Es scheint sich nichts verändert zu haben. Hatte es in den letzten Jahren des vergangenen Jahrhunderts beinahe monatlich verschiedene öffentliche Diskussionen über die deutsch-jüdische Geschichte bzw. die europäische Judenvernichtung gegeben, so setzte sich diese Tendenz bereits in den ersten Tagen des neuen Jahrhunderts fort: Wobei die freche Erfindung „jüdischer Vermächtnisse“ durch den CDU-Prinzen Wittgenstein tief in die Abgründe der konservativen deutschen Seele blicken ließ. Offenbar kommen wir von dem Thema nicht los. Und das wäre, darüber sind sich wohl die meisten inzwischen einig, auch gar nicht wünschenswert. Selbst Martin Walser lobte jüngst, wie man lesen konnte, eine erneute Holocaust-Dokumentation im Deutschen Fernsehen. Auch literaturkritik.de widmet sich nun bereits zum zweiten Mal schwerpunktmäßig der deutsch-jüdischen Vergangenheit. Diesmal jedoch nicht allein dem Holocaust, sondern in erster Linie jenem jüdischen Vermächtnis, wie es in Form der deutsch-jüdischen Literatur bzw. der jüdischen Literatur in deutscher Sprache vorliegt. Nach einigen einleitenden Hinweisen und einem Überblick über die Literatur stellt der Schwerpunkt mehrheitlich Bücher von deutsch-jüdischen Autoren vor, die weniger bekannt sind als etwa Franz Kafka oder Joseph Roth: Namentlich sind das Karl Wolfskehl, Ludwig Strauß, Soma Morgenstern, Max Zweig, Konrad Merz oder Artur Landsberger. Rezensiert werden jedoch auch Werke von vertrauten deutsch-jüdischen Größen wie Arthur Schnitzler oder Else Lasker-Schüler. Abgeschlossen wird der erste Teil des Schwerpunkts durch Rezensionen zur jüdischen Philosophie und (mit dem bedeutenden Buch von Elisabeth Kraus) zur Geschichte des deutsch-jüdischen Bürgertums.

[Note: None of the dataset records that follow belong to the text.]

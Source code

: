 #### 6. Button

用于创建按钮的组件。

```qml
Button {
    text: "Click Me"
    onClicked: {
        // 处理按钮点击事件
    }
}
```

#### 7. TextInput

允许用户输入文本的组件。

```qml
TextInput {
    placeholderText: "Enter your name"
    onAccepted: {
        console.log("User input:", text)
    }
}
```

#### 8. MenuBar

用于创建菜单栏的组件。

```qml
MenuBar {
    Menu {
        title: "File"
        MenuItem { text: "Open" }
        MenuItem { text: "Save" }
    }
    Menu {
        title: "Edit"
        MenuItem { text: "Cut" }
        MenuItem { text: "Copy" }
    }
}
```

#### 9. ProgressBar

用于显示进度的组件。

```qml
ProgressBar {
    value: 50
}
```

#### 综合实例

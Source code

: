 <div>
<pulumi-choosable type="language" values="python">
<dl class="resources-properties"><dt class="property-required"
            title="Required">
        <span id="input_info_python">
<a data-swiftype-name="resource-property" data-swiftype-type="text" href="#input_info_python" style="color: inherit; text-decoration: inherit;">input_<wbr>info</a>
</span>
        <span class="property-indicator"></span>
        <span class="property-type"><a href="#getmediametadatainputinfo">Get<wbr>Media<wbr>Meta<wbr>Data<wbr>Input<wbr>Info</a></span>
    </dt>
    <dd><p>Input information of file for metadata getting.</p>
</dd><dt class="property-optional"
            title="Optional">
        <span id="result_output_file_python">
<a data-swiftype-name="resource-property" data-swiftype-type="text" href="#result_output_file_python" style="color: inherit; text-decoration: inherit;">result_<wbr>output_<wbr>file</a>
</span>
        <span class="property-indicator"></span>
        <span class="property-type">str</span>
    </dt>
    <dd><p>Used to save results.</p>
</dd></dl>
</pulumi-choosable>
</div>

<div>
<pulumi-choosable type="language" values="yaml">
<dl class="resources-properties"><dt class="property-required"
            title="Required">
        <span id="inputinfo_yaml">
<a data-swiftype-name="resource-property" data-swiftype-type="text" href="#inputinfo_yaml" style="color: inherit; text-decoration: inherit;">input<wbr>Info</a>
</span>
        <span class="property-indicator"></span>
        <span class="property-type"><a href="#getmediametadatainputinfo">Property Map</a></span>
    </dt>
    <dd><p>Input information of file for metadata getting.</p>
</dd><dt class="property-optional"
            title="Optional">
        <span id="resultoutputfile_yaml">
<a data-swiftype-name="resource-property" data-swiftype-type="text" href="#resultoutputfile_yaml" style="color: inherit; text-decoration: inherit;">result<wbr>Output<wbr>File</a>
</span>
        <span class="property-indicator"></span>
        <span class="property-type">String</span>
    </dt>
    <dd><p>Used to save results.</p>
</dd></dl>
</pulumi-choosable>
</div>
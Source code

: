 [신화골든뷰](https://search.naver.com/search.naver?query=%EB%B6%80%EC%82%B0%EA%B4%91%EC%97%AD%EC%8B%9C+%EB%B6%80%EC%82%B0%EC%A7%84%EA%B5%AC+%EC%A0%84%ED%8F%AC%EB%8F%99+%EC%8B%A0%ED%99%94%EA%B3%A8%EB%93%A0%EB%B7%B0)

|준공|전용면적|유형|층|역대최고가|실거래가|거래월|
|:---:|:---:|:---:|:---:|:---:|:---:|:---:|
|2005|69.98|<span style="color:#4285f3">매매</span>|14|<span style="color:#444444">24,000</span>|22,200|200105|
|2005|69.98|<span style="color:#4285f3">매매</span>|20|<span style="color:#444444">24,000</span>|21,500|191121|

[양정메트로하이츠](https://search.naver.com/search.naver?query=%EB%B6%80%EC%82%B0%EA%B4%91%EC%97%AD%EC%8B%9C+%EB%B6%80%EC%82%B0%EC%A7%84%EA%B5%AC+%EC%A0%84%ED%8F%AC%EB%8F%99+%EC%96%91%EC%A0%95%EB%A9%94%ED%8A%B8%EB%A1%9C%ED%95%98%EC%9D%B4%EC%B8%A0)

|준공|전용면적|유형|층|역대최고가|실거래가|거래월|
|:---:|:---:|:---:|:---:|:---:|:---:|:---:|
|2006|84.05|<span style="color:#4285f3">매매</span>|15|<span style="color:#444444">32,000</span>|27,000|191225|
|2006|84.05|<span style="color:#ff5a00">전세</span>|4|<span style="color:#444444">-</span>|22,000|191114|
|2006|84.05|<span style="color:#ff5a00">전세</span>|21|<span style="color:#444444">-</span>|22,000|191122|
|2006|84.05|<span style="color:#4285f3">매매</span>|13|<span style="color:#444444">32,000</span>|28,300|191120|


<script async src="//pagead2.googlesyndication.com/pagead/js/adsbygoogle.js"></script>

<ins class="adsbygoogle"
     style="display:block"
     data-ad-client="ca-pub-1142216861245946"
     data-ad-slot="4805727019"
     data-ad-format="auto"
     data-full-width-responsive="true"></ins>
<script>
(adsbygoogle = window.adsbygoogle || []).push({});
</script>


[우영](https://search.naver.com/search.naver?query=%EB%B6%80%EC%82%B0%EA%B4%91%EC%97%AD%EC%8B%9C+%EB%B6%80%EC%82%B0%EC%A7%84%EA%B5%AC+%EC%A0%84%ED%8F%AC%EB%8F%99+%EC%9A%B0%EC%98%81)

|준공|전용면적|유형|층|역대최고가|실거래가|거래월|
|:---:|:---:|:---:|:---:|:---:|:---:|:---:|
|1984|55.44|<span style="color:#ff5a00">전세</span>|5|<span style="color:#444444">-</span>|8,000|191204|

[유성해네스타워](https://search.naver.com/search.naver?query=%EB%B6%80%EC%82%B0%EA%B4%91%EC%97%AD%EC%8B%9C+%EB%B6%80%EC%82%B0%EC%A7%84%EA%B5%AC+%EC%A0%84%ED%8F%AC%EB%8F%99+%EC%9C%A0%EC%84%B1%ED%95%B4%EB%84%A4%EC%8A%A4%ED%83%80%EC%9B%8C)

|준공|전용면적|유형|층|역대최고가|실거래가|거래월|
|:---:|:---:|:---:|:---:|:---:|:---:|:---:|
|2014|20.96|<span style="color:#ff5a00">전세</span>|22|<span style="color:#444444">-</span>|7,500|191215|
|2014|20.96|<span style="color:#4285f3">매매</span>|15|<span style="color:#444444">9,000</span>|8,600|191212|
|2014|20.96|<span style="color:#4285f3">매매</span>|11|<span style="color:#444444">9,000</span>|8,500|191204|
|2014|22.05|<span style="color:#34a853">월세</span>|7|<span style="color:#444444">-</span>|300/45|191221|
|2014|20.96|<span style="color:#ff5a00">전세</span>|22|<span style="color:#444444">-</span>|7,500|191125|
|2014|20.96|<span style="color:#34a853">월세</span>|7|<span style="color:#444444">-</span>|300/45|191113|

Der zweite Teil des Schwerpunkts widmet sich wiederum der Verfolgung und Vernichtung der Juden in Deutschland: Im Vordergrund stehen hier die Studien von Nathan Stoltzfus, Wolfgang Dreßen und Rudolf Kreis, von denen man nur hoffen kann, daß sie in der Öffentlichkeit mehr Aufmerksamkeit finden als bisher.